- Thai: คืนฝันของฉันและเธอ
- Genre: Boys' love; Romance;
- Based on: Night Dream คืนของฉันฝันของเธอ by Faddist
- Written by: Preayaporn Boonpa
- Directed by: Kanathorn Tabvilai
- Starring: Thanakrit Chiamchunya; Krittawat Suwanich;
- Opening theme: "Moon" by Blackbeans
- Country of origin: Thailand
- Original language: Thai
- No. of episodes: 6

Production
- Executive producer: Anan Thanyarat
- Cinematography: Apiwat Wannalertsiri; Apiwat Homchuen;
- Running time: 30–53 minutes
- Production company: Rookie Thailand

Original release
- Network: Youku
- Release: 16 December 2023 – 27 January 2024

= Night Dream =

2023 Thai television series

Night Dream (คืนของฉันฝันของเธอ; , lit. 'My Night, Your Dream') is a 2023 Thai boys' love television series, starring Thanakrit Chiamchunya (Ohm) and Krittawat Suwanich (Toosafe), produced by Rookie Thailand. The series was released on Youku.

== Plot ==
Night (Thanakrit Chiamchunya) is a literature student struggling to complete his final project, a story about love. During this period, he meets Dream (Krittawat Suwanich), his former best friend from high school, who disappeared from his life years earlier without explaining why.

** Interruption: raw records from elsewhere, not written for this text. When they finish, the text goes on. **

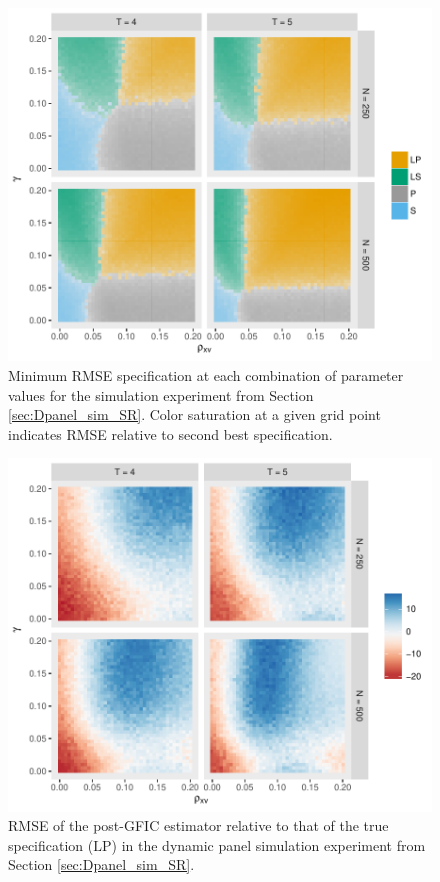 \begin{figure}[htbp]
\centering
\includegraphics[scale = 0.8]{./simulations/DynamicPanel/results/Dpanel_oracle}
\caption{Minimum RMSE specification at each combination of parameter values for the simulation experiment from Section \ref{sec:Dpanel_sim_SR}. Color saturation at a given grid point indicates RMSE relative to second best specification.}
\label{fig:best}
\end{figure}
\begin{figure}
\centering
\includegraphics[scale = 0.8]{./simulations/DynamicPanel/results/Dpanel_GFIC_RMSE_rel_LP}
\caption{RMSE of the post-GFIC estimator relative to that of the true specification ($\text{LP}$) in the dynamic panel simulation experiment from Section \ref{sec:Dpanel_sim_SR}.}
\label{fig:GFIC_rel_LP}
\end{figure}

The two resume their friendship, and Dream helps Night understand the meaning of love for his project. Gradually, Night realizes that his feelings for his friend go beyond friendship, just as Dream is preparing to leave his life again.

== Cast ==
=== Main ===
- Thanakrit Chiamchunya (Ohm) as Night
- Krittawat Suwanich (Toosafe) as Dream
- Thanchanok Sanguansitthikul (Jina) as Namwan
- Thammasiri Umpujh (Frong) as Zone
- Wongrapee Krusong (Aomsin) as Khun
- Nathadej Pititranun (Jeff) as Day
- Napatsakorn Pingmuang (Namping) as Nat

=== Supporting ===
- A. Dr. Koprapong Kuthikiya
- Sinchai Uearuang
- Nawaporn Supingklat
- Sirisak Phaya
- Thop Thanawat

== Production ==
Night Dream was produced by Rookie Thailand and directed by Ball Kanathorn Tabvilai, with a screenplay by Preayaporn Boonpa and created by Faddist. The story follows the reunion of two school friends, Night and Dream, with their relationship serving as the central element of the narrative. Ohm Thanakrit Chiamchunya and Toosafe Krittawat Suwanich were cast as the protagonists Night and Dream. Promotional material for the series presented the story around the characters' reunion, with Dream running a dessert shop while Night seeks to understand the meaning of love in order to complete his literature project.